**Task requirements:** In the records below, find each line with the word "httphttps" and copy it.

____________

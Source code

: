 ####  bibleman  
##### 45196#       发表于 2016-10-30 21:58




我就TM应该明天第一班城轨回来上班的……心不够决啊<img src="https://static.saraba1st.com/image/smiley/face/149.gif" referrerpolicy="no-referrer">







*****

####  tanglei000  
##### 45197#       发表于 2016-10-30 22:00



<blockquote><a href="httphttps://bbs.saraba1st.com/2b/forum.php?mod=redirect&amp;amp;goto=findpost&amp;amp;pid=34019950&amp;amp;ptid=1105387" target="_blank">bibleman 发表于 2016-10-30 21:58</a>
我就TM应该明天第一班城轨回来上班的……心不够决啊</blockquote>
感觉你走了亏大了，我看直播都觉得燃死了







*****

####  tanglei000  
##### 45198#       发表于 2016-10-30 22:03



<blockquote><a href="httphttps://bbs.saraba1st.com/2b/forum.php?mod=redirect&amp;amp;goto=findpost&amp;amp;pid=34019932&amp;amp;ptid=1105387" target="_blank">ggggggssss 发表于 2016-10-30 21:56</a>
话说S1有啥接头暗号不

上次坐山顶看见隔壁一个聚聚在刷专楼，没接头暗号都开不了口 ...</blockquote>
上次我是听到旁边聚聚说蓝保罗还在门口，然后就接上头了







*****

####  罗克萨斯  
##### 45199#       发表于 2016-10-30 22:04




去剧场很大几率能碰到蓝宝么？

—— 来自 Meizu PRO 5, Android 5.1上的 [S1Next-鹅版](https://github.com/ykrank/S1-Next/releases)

____________

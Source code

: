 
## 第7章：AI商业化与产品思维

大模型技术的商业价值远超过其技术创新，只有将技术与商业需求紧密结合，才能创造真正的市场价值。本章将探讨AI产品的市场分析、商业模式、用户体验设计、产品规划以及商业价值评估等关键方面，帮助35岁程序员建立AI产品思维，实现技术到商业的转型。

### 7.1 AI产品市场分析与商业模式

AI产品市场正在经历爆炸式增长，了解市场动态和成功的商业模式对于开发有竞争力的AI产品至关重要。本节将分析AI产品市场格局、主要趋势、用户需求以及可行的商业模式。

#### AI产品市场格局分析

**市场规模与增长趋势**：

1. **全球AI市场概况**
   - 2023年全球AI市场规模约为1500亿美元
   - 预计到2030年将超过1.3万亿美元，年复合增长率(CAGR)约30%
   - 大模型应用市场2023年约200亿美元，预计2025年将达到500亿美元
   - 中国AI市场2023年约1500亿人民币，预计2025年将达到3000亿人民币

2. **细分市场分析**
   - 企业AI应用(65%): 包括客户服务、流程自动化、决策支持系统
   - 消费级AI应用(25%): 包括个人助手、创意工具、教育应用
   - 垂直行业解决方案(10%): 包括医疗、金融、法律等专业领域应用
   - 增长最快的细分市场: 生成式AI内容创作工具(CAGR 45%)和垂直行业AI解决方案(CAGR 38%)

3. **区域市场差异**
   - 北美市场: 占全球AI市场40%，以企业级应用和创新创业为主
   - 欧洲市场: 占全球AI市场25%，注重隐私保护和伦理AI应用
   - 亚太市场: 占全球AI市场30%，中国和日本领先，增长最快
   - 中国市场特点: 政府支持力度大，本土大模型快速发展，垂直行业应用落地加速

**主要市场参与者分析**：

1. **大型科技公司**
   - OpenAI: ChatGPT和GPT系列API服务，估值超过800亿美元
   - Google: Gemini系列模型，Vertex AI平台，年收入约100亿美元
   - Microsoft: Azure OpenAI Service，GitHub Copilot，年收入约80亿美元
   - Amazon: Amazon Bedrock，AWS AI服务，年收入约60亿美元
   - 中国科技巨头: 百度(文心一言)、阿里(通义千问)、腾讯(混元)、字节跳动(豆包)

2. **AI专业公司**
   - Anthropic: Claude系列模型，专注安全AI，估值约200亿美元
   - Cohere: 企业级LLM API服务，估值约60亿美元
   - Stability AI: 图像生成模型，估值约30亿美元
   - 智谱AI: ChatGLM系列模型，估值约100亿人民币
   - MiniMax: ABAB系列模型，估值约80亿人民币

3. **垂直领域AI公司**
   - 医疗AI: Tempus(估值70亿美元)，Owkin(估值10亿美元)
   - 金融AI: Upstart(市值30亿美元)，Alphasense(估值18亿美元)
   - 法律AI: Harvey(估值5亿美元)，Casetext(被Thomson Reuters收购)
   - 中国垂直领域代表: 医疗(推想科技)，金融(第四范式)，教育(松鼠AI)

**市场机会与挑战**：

____________

**Final answer:**
<blockquote><a href="httphttps://bbs.saraba1st.com/2b/forum.php?mod=redirect&amp;amp;goto=findpost&amp;amp;pid=34019950&amp;amp;ptid=1105387" target="_blank">bibleman 发表于 2016-10-30 21:58</a>
<blockquote><a href="httphttps://bbs.saraba1st.com/2b/forum.php?mod=redirect&amp;amp;goto=findpost&amp;amp;pid=34019932&amp;amp;ptid=1105387" target="_blank">ggggggssss 发表于 2016-10-30 21:56</a>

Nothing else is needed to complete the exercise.